El aparente abigarramiento de las obras en los salones de la casa-museo no produce saturación: al contrario, existe la posibilidad de pasear entre una y otra obra, de entrar en una y salir por otra y ver “la otra Quebrada”, desde los ojos de uno que la amó mucho. A tal punto, que este artista fue bautizado como “el pintor de la Quebrada”.
Francisco Ramoneda había nacido en Cataluña en 1905 y cuatro años después estaba instalado con su familia en San Telmo, en la ciudad de Buenos Aires. A los veinte años se incorporó a la peña del café Tortoni, en avenida de Mayo, donde conoció a dos de sus mejores amigos: el pintor Benito Quinquela Martín y el escultor Luis Perlotti. A esa peña, fundada por Quinquela Martín en 1926, asistieron también de Alfonsina Storni, Baldomero Fernández Moreno, Juana de Ibarbourou, Arthur Rubinstein, Conrado Nalé Roxlo, Antonio Bermúdez Franco , Ricardo Viñes, Roberto Arlt, José Ortega y Gasset, Jorge Luis Borges y Florencio Molina Campos. Pero sus grandes amigos, aseguró su hijo, fueron Quinquela y Perlotti, quien es autor del monumento a Alfonsina Storni en el balneario La Perla de Mar del Plata y del homenaje al indio tehuelche en Puerto Madryn, entre otras obras.

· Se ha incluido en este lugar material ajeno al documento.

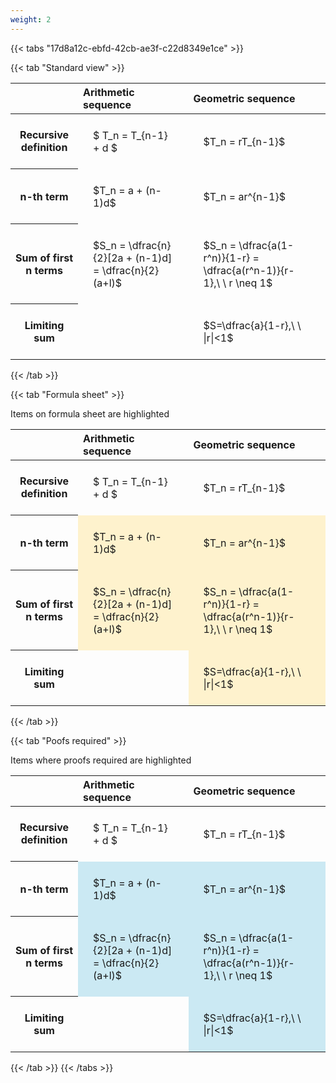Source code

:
 ```yaml
---
weight: 2
---
```


{{< tabs "17d8a12c-ebfd-42cb-ae3f-c22d8349e1ce" >}}

{{< tab "Standard view" >}}

<style type="text/css">
#T_ec39f th.col_heading {
  text-align: left;
  font-size: 1em;
}
#T_ec39f td {
  text-align: left;
  font-size: 1em;
  padding: 1.5em;
}
</style>
<table id="T_ec39f">
  <thead>
    <tr>
      <th class="blank level0" >&nbsp;</th>
      <th id="T_ec39f_level0_col0" class="col_heading level0 col0" >Arithmetic sequence</th>
      <th id="T_ec39f_level0_col1" class="col_heading level0 col1" >Geometric sequence</th>
    </tr>
  </thead>
  <tbody>
    <tr>
      <th id="T_ec39f_level0_row0" class="row_heading level0 row0" >Recursive definition</th>
      <td id="T_ec39f_row0_col0" class="data row0 col0" >$ T_n = T_{n-1} + d $</td>
      <td id="T_ec39f_row0_col1" class="data row0 col1" >$T_n = rT_{n-1}$</td>
    </tr>
    <tr>
      <th id="T_ec39f_level0_row1" class="row_heading level0 row1" >n-th term</th>
      <td id="T_ec39f_row1_col0" class="data row1 col0" >$T_n = a + (n-1)d$</td>
      <td id="T_ec39f_row1_col1" class="data row1 col1" >$T_n = ar^{n-1}$</td>
    </tr>
    <tr>
      <th id="T_ec39f_level0_row2" class="row_heading level0 row2" >Sum of first n terms</th>
      <td id="T_ec39f_row2_col0" class="data row2 col0" >$S_n = \dfrac{n}{2}[2a + (n-1)d] = \dfrac{n}{2}(a+l)$</td>
      <td id="T_ec39f_row2_col1" class="data row2 col1" >$S_n = \dfrac{a(1-r^n)}{1-r} = \dfrac{a(r^n-1)}{r-1},\ \  r \neq 1$</td>
    </tr>
    <tr>
      <th id="T_ec39f_level0_row3" class="row_heading level0 row3" >Limiting sum</th>
      <td id="T_ec39f_row3_col0" class="data row3 col0" ></td>
      <td id="T_ec39f_row3_col1" class="data row3 col1" >$S=\dfrac{a}{1-r},\ \ |r|<1$</td>
    </tr>
  </tbody>
</table>
{{< /tab >}}

{{< tab "Formula sheet" >}}

Items on formula sheet are highlighted 
<br>
<style type="text/css">
#T_3a4b4 th.col_heading {
  text-align: left;
  font-size: 1em;
}
#T_3a4b4 td {
  text-align: left;
  font-size: 1em;
  padding: 1.5em;
}
#T_3a4b4_row0_col0, #T_3a4b4_row0_col1, #T_3a4b4_row3_col0 {
  background-color: rgba(0,0,0,0);
}
#T_3a4b4_row1_col0, #T_3a4b4_row1_col1, #T_3a4b4_row2_col0, #T_3a4b4_row2_col1, #T_3a4b4_row3_col1 {
  background-color: rgba(255,194,10, 0.2);
}
</style>
<table id="T_3a4b4">
  <thead>
    <tr>
      <th class="blank level0" >&nbsp;</th>
      <th id="T_3a4b4_level0_col0" class="col_heading level0 col0" >Arithmetic sequence</th>
      <th id="T_3a4b4_level0_col1" class="col_heading level0 col1" >Geometric sequence</th>
    </tr>
  </thead>
  <tbody>
    <tr>
      <th id="T_3a4b4_level0_row0" class="row_heading level0 row0" >Recursive definition</th>
      <td id="T_3a4b4_row0_col0" class="data row0 col0" >$ T_n = T_{n-1} + d $</td>
      <td id="T_3a4b4_row0_col1" class="data row0 col1" >$T_n = rT_{n-1}$</td>
    </tr>
    <tr>
      <th id="T_3a4b4_level0_row1" class="row_heading level0 row1" >n-th term</th>
      <td id="T_3a4b4_row1_col0" class="data row1 col0" >$T_n = a + (n-1)d$</td>
      <td id="T_3a4b4_row1_col1" class="data row1 col1" >$T_n = ar^{n-1}$</td>
    </tr>
    <tr>
      <th id="T_3a4b4_level0_row2" class="row_heading level0 row2" >Sum of first n terms</th>
      <td id="T_3a4b4_row2_col0" class="data row2 col0" >$S_n = \dfrac{n}{2}[2a + (n-1)d] = \dfrac{n}{2}(a+l)$</td>
      <td id="T_3a4b4_row2_col1" class="data row2 col1" >$S_n = \dfrac{a(1-r^n)}{1-r} = \dfrac{a(r^n-1)}{r-1},\ \  r \neq 1$</td>
    </tr>
    <tr>
      <th id="T_3a4b4_level0_row3" class="row_heading level0 row3" >Limiting sum</th>
      <td id="T_3a4b4_row3_col0" class="data row3 col0" ></td>
      <td id="T_3a4b4_row3_col1" class="data row3 col1" >$S=\dfrac{a}{1-r},\ \ |r|<1$</td>
    </tr>
  </tbody>
</table>
{{< /tab >}}

{{< tab "Poofs required" >}}

Items where proofs required are highlighted 
<br>
<style type="text/css">
#T_55f53 th.col_heading {
  text-align: left;
  font-size: 1em;
}
#T_55f53 td {
  text-align: left;
  font-size: 1em;
  padding: 1.5em;
}
#T_55f53_row0_col0, #T_55f53_row0_col1, #T_55f53_row3_col0 {
  background-color: rgba(0,0,0,0);
}
#T_55f53_row1_col0, #T_55f53_row1_col1, #T_55f53_row2_col0, #T_55f53_row2_col1, #T_55f53_row3_col1 {
  background-color: rgba(0,150,200, 0.2);
}
</style>
<table id="T_55f53">
  <thead>
    <tr>
      <th class="blank level0" >&nbsp;</th>
      <th id="T_55f53_level0_col0" class="col_heading level0 col0" >Arithmetic sequence</th>
      <th id="T_55f53_level0_col1" class="col_heading level0 col1" >Geometric sequence</th>
    </tr>
  </thead>
  <tbody>
    <tr>
      <th id="T_55f53_level0_row0" class="row_heading level0 row0" >Recursive definition</th>
      <td id="T_55f53_row0_col0" class="data row0 col0" >$ T_n = T_{n-1} + d $</td>
      <td id="T_55f53_row0_col1" class="data row0 col1" >$T_n = rT_{n-1}$</td>
    </tr>
    <tr>
      <th id="T_55f53_level0_row1" class="row_heading level0 row1" >n-th term</th>
      <td id="T_55f53_row1_col0" class="data row1 col0" >$T_n = a + (n-1)d$</td>
      <td id="T_55f53_row1_col1" class="data row1 col1" >$T_n = ar^{n-1}$</td>
    </tr>
    <tr>
      <th id="T_55f53_level0_row2" class="row_heading level0 row2" >Sum of first n terms</th>
      <td id="T_55f53_row2_col0" class="data row2 col0" >$S_n = \dfrac{n}{2}[2a + (n-1)d] = \dfrac{n}{2}(a+l)$</td>
      <td id="T_55f53_row2_col1" class="data row2 col1" >$S_n = \dfrac{a(1-r^n)}{1-r} = \dfrac{a(r^n-1)}{r-1},\ \  r \neq 1$</td>
    </tr>
    <tr>
      <th id="T_55f53_level0_row3" class="row_heading level0 row3" >Limiting sum</th>
      <td id="T_55f53_row3_col0" class="data row3 col0" ></td>
      <td id="T_55f53_row3_col1" class="data row3 col1" >$S=\dfrac{a}{1-r},\ \ |r|<1$</td>
    </tr>
  </tbody>
</table>
{{< /tab >}}
{{< /tabs >}}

Por iniciativa del pintor de la Boca, Ramoneda accedió a una beca ofrecida por el gobierno de la Nación para radicarse varios años en un lugar del país que eligiera para pintar. Ramoneda ya sabía que optaría por la Quebrada de Humahuaca, de la que se había enamorado en un viaje anterior. Allí inició sus trabajos, conoció a quien sería su mujer y se estableció definitivamente en la casa que desde 1936 convirtió en un museo que guarda su obra y la de artistas argentinos y extranjeros. Hay obras deAntonio Alice, Quinquela Martín, Enrique de Larrañaga, Indalecio Pereyra, Juan C. Durand, José R. Cardozo, Eloísa Dofour y Perlotti, entre otros.
Ramoneda fue amigo de Ernesto Soto Avendaño y José Antonio Terry, artistas de la Quebrada de Humahuaca. Murió en Jujuy en 1977.
La conversación con Luis Ramoneda coincidió con la caída total de la oscuridad en el patio interior de la casa: era otoño y el rocío ya había levantado la fragancia de las plantas desde el suelo. Pocos sonidos, casi como ecos, se escuchaban en la noche de Humahuaca. No recuerdo ahora si había luna, pero sí que la conversación merecía no haber terminado. Seguía entre las pinturas, los dibujos, las esculturas que habían sido testigos de tanta historia revivida.